Deportation Flight
The agents and deportees arrived at Djibouti after U.S. District Judge Brian Murphy blocked an ICE deportation flight aiming to take migrants from different countries to South Sudan. Press Secretary

Nearly a dozen Immigration and Customs Enforcement officers, along with eight deportees are reportedly stranded in a military base in the East African nation of Djibouti, where they are faced with dire conditions, including the risk of malaria, chronic respiratory illnesses and smog from burn pits with human waste, a recent federal court filing revealed.

The saga began when U.S. District Judge Brian E. Murphy in Boston blocked an ICE deportation flight taking migrants from Cuba, Vietnam, Laos and Mexico to South Sudan over two weeks ago. He argued that the Trump administration was violating a previous country preventing migrants from being deported to countries where they are not citizens without a chance to ask for humanitarian protection.

But instead of returning them to the U.S. and arranging screenings for the deportees, the administration decided to offload the migrants to Djibouti, where in late May officers turned a Conex container into a makeshift detention facility on U.S. Naval Base Camo Lemonnier, The Washington Post reports.

In response to the debacle, the administration is accusing Judge Murphy of "stranding" ICE agents in the African nation.

"This is reprehensible and, quite frankly, pathological," Homeland Security assistant secretary Tricia McLaughlin said.

According to the report, officers and detainees are facing dire conditions every day. In Djibouti, defense officials warned them of "imminent danger of rocket attacks from terrorist groups in Yemen," but the ICE officers did not pack body armor or other gear to protect themselves. Further, temperatures rise past 100 degrees during the day, a situation that is often worsened by what the Post describes as a "smog cloud" that forms in the windless sky at night, filled with rancid smoke from nearby burning pits where residents incinerate trash and human waste.

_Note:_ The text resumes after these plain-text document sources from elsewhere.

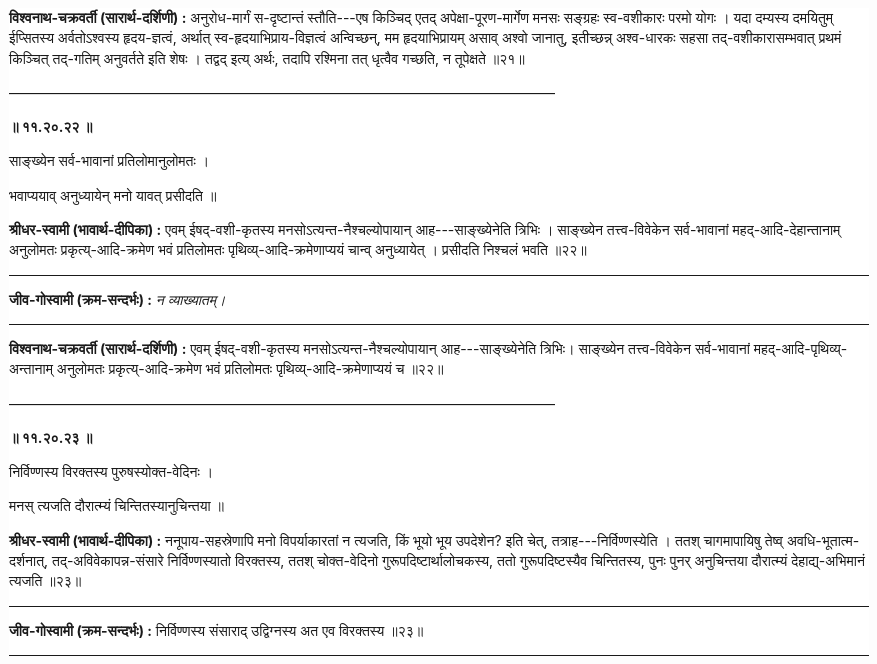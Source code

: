 **विश्वनाथ-चक्रवर्ती (सारार्थ-दर्शिणी) :** अनुरोध-मार्गं
स-दृष्टान्तं स्तौति---एष किञ्चिद् एतद् अपेक्षा-पूरण-मार्गेण मनसः
सङ्ग्रहः स्व-वशीकारः परमो योगः । यदा दम्यस्य दमयितुम्
ईप्सितस्य अर्वतोऽश्वस्य हृदय-ज्ञत्वं, अर्थात्
स्व-हृदयाभिप्राय-विज्ञत्वं अन्विच्छन्, मम हृदयाभिप्रायम् असाव् अश्वो
जानातु, इतीच्छन्न् अश्व-धारकः सहसा तद्-वशीकारासम्भवात् प्रथमं
किञ्चित् तद्-गतिम् अनुवर्तते इति शेषः । तद्वद् इत्य् अर्थः, तदापि
रश्मिना तत् धृत्वैव गच्छति, न तूपेक्षते ॥२१॥

———————————————————————————————————————

**॥ ११.२०.२२ ॥**

साङ्ख्येन सर्व-भावानां प्रतिलोमानुलोमतः ।

भवाप्ययाव् अनुध्यायेन् मनो यावत् प्रसीदति ॥

**श्रीधर-स्वामी (भावार्थ-दीपिका) :** एवम् ईषद्-वशी-कृतस्य
मनसोऽत्यन्त-नैश्चल्योपायान् आह---साङ्ख्येनेति त्रिभिः । साङ्ख्येन
तत्त्व-विवेकेन सर्व-भावानां महद्-आदि-देहान्तानाम् अनुलोमतः
प्रकृत्य्-आदि-क्रमेण भवं प्रतिलोमतः पृथिव्य्-आदि-क्रमेणाप्ययं चान्व्
अनुध्यायेत् । प्रसीदति निश्चलं भवति ॥२२॥

---------------------------------------------------------------------------------------------------------------------

**जीव-गोस्वामी (क्रम-सन्दर्भः) :** *न व्याख्यातम्।*

---------------------------------------------------------------------------------------------------------------------

**विश्वनाथ-चक्रवर्ती (सारार्थ-दर्शिणी) :** एवम् ईषद्-वशी-कृतस्य
मनसोऽत्यन्त-नैश्चल्योपायान् आह---साङ्ख्येनेति त्रिभिः। साङ्ख्येन
तत्त्व-विवेकेन सर्व-भावानां महद्-आदि-पृथिव्य्-अन्तानाम् अनुलोमतः
प्रकृत्य्-आदि-क्रमेण भवं प्रतिलोमतः पृथिव्य्-आदि-क्रमेणाप्ययं च
॥२२॥

———————————————————————————————————————

**॥ ११.२०.२३ ॥**

निर्विण्णस्य विरक्तस्य पुरुषस्योक्त-वेदिनः ।

मनस् त्यजति दौरात्म्यं चिन्तितस्यानुचिन्तया ॥

**श्रीधर-स्वामी (भावार्थ-दीपिका) :** ननूपाय-सहस्रेणापि मनो
विपर्याकारतां न त्यजति, किं भूयो भूय उपदेशेन? इति चेत्,
तत्राह---निर्विण्णस्येति । ततश् चागमापायिषु तेष्व्
अवधि-भूतात्म-दर्शनात्, तद्-अविवेकापन्न-संसारे निर्विण्णस्यातो
विरक्तस्य, ततश् चोक्त-वेदिनो गुरूपदिष्टार्थालोचकस्य, ततो
गुरूपदिष्टस्यैव चिन्तितस्य, पुनः पुनर् अनुचिन्तया दौरात्म्यं
देहाद्य्-अभिमानं त्यजति ॥२३॥

---------------------------------------------------------------------------------------------------------------------

**जीव-गोस्वामी (क्रम-सन्दर्भः) :** निर्विण्णस्य संसाराद् उद्विग्नस्य
अत एव विरक्तस्य ॥२३॥

---------------------------------------------------------------------------------------------------------------------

The recent court filing details that the officers share "very limited sleeping quarters" in a trailer with three sets of bunk beds and six beds in total. The agents also have an "unknown degree of exposure" to malaria considering that, despite taking anti-malaria pills, the "full efficacy of the medication is unknown currently," according to Mellissa B. Harper, acting deputy executive associate director for ICE's Enforcement and Removal Operations.

The filing also explains that officers started feeling ill within 72 hours of landing in Djibouti last month and "continue to feel ill with symptoms such as coughing, difficulty breathing, fever, and achy joint," symptoms that "align with bacterial upper respiratory infection," Harper wrote.

But regardless of criticism from the administration, Judge Murphy is continuing to defend his decision, accusing the Trump camp of "manufacturing chaos" in the case. He had previously warned that administration officials could face contempt charges after violating his weeks-old court order against summary removals of immigrants without "meaningful" notice before they are sent to countries where they could face violence or death, The Independent reports.

In court filings, Murphy said he had restrained himself by not ordering the government to "simply return" the men so they can receive due process in the United States.

"Instead, the Court accepted Defendants' own suggestion that they be allowed to keep the individuals out of the country and finish their process abroad," he wrote.

"To be clear, the Court recognizes that the class members at issue here have criminal histories. But that does not change due process," Murphy added. "The Court treats its obligation to these principles with the seriousness that anyone committed to the rule of law should understand."